Comments

mark-y wrote on 5/29/2024, 9:15 PM

Convert it into standard mp4/x264, constant framerate, in Shutter Encoder (free).

Explanation: Zoom recordings, to save bandwidth, use an insanely high GOP length of ~900 frames.

Vegas works best with Group Of Pictures of 300 frames or lower.

 

RogerS wrote on 5/30/2024, 1:57 AM

I highly recommend going into Zoom's recording settings and setting it to optimize recording for editing. Without that I got a lot of crashes and issues in VEGAS.

For existing media you need to convert it as stated. I'd set the GOP length to your framerate in Shutter Encoder's advanced settings to your framerate (25)- shorter is better in VEGAS.

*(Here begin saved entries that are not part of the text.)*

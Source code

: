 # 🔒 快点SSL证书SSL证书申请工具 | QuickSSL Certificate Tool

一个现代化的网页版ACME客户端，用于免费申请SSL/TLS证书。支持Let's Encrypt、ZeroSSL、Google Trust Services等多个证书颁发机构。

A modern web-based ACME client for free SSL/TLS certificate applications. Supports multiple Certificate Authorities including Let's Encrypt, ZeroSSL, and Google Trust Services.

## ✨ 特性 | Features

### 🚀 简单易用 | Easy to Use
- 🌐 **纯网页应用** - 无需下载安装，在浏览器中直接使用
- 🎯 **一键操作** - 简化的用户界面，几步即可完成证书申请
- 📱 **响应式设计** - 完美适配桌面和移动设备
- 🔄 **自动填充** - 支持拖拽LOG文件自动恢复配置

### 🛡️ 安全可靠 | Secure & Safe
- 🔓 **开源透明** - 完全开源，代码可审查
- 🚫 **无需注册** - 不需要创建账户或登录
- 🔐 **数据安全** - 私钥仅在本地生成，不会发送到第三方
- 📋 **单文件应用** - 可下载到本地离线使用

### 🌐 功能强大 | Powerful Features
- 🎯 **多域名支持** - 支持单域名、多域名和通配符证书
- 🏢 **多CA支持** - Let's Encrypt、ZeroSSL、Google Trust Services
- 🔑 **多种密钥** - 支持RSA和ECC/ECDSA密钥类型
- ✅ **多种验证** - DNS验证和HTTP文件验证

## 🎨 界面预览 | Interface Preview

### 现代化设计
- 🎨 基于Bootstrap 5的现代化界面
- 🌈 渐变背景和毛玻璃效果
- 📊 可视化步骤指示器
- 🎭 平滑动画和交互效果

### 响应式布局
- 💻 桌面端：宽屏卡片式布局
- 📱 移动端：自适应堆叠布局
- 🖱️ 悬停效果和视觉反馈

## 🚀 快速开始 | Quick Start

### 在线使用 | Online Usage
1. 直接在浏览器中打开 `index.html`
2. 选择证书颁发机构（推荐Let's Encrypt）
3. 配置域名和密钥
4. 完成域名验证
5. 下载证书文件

wuffles wrote on 5/30/2024, 1:35 PM

I followed Mark-y's advice last night and it worked beautifully. I will keep that tidbit that RogerS brought up though. Keeping framerate shorter. Thank you both!

john_dennis wrote on 5/30/2024, 2:49 PM

@mark-y said: “an insanely high GOP length of ~900 frames.”

I think anything over 15 is insanely high.

Let me see. I frames are compressed, P frames contain only difference data from past I frames, and B frames ask the decoder to delay recreating the frame until past and future reference frames are in the buffer. You couldn’t convince someone from another galaxy that it would even work.

mark-y wrote on 5/30/2024, 7:12 PM

If I was recording videos with motion, I agree with recommending lower GOP lengths. With talking heads where it doesn't really matter, the more I-frames I record makes the files proportionally larger and may slow down the encoding a bit.

I have no earthly use for b-frames, in any of their genetic mutations. The notion of using 'pyramid' b-frames as reference frames makes me queasy inside.

Zero Latency tune (which is essentially Baseline Profile + CABAC) and 150+ GOP is something I can live with for OBS presentations and tutorials (not game recording) and converted mushy Zoom meetings. I've gotten no nag screens from Vegas at GOP=300, however.